Filter the entries below, keeping only lines with "average".
** MATERIAL FOR THIS EXERCISE follows **
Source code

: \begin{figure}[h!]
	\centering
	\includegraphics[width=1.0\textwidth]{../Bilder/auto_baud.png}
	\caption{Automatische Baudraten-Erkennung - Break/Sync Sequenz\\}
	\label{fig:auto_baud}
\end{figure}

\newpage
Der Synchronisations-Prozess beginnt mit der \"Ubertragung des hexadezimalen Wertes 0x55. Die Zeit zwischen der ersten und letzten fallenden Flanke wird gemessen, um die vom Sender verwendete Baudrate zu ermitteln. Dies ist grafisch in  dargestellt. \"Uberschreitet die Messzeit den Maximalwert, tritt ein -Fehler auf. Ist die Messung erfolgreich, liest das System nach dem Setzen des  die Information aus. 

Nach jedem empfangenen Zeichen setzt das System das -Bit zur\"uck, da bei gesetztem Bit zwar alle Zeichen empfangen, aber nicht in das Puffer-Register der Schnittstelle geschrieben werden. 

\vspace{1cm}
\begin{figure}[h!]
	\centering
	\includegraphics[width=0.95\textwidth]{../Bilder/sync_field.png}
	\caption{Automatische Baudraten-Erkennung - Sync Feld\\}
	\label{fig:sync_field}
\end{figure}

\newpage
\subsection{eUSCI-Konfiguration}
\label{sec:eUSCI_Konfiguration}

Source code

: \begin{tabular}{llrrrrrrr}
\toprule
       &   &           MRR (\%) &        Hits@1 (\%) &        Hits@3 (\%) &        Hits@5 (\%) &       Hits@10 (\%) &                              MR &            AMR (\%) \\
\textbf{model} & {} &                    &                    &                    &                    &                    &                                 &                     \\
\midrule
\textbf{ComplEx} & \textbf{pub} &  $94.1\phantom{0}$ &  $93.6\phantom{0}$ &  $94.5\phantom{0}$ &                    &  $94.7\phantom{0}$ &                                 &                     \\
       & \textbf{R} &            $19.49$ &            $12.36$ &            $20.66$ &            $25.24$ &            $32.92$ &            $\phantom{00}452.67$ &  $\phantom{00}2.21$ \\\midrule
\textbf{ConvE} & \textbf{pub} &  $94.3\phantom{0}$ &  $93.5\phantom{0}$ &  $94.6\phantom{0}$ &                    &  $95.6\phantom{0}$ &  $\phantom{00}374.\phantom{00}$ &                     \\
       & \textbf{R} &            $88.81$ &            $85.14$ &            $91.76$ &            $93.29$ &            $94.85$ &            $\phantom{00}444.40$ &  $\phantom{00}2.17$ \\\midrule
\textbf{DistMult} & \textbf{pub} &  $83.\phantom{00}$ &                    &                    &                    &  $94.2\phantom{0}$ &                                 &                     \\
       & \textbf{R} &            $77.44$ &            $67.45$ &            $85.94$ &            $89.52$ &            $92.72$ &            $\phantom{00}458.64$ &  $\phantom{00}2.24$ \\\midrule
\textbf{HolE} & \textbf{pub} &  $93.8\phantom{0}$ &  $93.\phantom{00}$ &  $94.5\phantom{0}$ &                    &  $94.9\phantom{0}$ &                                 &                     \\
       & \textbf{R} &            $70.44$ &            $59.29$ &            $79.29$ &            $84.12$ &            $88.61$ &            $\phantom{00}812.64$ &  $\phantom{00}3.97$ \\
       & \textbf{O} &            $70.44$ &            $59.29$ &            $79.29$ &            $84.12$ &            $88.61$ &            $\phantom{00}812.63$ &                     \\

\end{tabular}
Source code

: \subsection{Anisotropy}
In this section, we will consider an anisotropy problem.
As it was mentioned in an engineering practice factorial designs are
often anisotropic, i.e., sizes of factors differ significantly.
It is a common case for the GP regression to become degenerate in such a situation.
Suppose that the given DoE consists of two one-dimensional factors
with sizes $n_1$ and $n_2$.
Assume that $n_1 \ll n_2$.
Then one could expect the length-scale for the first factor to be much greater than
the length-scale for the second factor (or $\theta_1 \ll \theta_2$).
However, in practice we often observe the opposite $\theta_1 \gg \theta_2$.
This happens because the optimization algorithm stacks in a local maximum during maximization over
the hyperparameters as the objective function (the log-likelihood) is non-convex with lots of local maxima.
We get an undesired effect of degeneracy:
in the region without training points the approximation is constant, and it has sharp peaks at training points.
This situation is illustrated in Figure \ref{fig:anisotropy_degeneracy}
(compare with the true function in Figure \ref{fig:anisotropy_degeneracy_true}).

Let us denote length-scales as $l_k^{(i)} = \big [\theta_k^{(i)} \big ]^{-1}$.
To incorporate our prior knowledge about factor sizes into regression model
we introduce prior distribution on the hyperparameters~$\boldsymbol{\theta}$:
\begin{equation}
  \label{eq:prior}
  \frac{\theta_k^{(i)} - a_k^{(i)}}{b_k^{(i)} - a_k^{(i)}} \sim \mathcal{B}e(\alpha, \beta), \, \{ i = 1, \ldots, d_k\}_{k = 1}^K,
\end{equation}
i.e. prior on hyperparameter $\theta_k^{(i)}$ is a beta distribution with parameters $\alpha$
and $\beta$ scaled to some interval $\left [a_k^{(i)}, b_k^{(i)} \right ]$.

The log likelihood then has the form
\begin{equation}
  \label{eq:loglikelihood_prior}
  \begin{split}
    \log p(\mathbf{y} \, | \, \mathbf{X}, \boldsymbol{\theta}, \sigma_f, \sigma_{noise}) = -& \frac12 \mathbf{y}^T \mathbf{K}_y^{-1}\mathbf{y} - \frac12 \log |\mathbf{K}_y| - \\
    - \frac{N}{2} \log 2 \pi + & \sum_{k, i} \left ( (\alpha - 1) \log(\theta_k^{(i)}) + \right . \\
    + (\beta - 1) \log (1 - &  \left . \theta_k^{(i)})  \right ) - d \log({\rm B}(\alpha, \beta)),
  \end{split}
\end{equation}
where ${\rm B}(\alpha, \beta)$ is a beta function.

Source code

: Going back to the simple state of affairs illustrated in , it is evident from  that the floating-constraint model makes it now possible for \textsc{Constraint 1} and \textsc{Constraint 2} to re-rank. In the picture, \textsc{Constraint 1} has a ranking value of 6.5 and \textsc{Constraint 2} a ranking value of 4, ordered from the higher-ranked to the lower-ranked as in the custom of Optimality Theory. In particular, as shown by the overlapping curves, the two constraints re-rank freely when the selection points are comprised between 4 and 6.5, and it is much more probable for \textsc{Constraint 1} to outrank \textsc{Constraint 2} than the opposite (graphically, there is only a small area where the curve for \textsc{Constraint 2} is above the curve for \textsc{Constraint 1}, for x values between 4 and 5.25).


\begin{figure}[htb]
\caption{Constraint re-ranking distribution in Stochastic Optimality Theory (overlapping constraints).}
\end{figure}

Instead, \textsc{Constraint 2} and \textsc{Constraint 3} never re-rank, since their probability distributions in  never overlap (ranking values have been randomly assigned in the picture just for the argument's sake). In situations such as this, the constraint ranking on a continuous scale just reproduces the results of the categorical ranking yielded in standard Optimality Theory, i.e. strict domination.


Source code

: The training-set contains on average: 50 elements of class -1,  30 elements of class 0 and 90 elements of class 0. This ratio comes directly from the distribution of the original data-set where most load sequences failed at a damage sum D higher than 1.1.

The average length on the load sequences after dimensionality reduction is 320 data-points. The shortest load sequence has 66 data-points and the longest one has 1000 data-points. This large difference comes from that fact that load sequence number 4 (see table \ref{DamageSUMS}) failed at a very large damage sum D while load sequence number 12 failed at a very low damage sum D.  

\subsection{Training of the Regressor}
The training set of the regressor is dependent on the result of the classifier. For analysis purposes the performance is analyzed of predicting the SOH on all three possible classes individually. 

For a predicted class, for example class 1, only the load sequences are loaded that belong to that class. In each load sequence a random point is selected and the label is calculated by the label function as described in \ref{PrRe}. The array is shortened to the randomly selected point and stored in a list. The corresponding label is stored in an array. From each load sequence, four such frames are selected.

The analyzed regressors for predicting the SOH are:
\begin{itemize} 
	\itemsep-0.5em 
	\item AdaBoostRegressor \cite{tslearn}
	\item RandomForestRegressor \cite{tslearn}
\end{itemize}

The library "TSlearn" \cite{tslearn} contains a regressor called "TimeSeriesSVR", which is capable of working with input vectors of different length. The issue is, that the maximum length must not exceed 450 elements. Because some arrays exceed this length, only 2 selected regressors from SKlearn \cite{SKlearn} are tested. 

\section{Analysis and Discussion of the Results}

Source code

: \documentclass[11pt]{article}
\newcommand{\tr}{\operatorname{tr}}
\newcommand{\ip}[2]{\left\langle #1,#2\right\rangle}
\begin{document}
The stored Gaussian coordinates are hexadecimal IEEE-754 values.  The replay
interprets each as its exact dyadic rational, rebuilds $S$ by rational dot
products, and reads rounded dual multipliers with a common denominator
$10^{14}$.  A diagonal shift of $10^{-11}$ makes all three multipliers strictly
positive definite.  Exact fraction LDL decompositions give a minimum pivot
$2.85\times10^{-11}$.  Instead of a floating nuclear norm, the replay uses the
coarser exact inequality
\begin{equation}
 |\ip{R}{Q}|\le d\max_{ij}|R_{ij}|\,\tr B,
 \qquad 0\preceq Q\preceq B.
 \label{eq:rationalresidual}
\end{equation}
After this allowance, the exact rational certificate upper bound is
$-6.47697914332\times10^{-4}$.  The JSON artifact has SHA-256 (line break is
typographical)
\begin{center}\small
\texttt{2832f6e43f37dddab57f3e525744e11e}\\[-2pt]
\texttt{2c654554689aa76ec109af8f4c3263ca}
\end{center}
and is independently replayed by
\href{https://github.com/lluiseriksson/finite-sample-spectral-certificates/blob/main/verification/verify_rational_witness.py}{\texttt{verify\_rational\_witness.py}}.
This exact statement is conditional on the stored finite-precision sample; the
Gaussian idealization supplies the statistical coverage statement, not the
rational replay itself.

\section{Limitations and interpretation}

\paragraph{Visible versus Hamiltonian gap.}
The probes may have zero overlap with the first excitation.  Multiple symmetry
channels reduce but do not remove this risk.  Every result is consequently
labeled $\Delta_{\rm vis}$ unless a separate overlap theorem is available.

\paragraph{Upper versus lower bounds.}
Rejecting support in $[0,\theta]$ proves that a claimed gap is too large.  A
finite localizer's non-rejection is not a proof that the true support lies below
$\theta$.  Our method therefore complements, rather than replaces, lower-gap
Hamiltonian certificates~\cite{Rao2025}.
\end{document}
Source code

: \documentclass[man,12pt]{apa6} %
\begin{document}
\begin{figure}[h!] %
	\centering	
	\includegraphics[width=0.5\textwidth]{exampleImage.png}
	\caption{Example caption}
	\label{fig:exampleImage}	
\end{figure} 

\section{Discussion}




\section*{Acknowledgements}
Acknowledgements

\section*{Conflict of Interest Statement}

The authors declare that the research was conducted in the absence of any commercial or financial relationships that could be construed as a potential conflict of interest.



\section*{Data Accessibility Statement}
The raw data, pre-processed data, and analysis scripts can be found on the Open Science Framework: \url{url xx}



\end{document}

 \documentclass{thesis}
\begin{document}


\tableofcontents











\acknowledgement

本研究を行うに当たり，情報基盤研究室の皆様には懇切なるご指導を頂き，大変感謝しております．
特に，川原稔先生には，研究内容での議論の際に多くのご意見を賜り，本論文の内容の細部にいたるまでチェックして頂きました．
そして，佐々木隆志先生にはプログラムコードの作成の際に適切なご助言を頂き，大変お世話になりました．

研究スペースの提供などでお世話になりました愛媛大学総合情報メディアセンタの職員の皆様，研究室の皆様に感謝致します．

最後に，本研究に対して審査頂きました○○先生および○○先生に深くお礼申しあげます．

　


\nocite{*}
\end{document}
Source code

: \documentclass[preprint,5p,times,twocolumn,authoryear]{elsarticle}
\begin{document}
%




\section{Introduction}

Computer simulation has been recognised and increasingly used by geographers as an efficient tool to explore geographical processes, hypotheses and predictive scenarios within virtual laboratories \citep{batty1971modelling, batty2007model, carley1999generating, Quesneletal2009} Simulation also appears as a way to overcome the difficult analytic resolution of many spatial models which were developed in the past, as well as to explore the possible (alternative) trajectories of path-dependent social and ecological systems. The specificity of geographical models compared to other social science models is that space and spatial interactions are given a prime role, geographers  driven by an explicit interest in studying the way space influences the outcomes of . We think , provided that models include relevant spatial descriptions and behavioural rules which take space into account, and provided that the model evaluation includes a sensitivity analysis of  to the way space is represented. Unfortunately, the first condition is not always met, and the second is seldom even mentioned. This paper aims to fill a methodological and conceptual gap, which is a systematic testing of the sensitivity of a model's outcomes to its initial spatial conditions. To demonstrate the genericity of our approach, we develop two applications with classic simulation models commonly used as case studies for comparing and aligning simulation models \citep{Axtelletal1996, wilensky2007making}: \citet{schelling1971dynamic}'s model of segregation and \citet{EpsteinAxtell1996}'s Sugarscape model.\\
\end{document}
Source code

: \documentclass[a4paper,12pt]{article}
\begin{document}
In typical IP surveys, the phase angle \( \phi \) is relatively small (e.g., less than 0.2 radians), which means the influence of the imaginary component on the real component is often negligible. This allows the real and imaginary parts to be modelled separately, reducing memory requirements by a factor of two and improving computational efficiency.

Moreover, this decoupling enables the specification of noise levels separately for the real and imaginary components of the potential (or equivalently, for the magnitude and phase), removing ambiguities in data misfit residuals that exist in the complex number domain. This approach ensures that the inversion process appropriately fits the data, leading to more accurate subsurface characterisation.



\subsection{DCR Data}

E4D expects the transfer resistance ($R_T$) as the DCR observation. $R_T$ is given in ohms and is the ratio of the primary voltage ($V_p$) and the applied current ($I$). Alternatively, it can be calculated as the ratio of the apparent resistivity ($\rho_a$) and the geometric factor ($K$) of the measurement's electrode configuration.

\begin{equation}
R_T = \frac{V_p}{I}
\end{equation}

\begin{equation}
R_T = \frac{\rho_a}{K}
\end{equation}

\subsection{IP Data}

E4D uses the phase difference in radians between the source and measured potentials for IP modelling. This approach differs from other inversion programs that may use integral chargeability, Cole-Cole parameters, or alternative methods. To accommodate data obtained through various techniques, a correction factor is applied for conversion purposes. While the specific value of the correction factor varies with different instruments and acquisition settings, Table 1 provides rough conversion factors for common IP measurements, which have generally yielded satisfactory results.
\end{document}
** End of MATERIAL FOR THIS EXERCISE **
TASK SOLUTION:
: The training-set contains on average: 50 elements of class -1,  30 elements of class 0 and 90 elements of class 0. This ratio comes directly from the distribution of the original data-set where most load sequences failed at a damage sum D higher than 1.1.
The average length on the load sequences after dimensionality reduction is 320 data-points. The shortest load sequence has 66 data-points and the longest one has 1000 data-points. This large difference comes from that fact that load sequence number 4 (see table \ref{DamageSUMS}) failed at a very large damage sum D while load sequence number 12 failed at a very low damage sum D.  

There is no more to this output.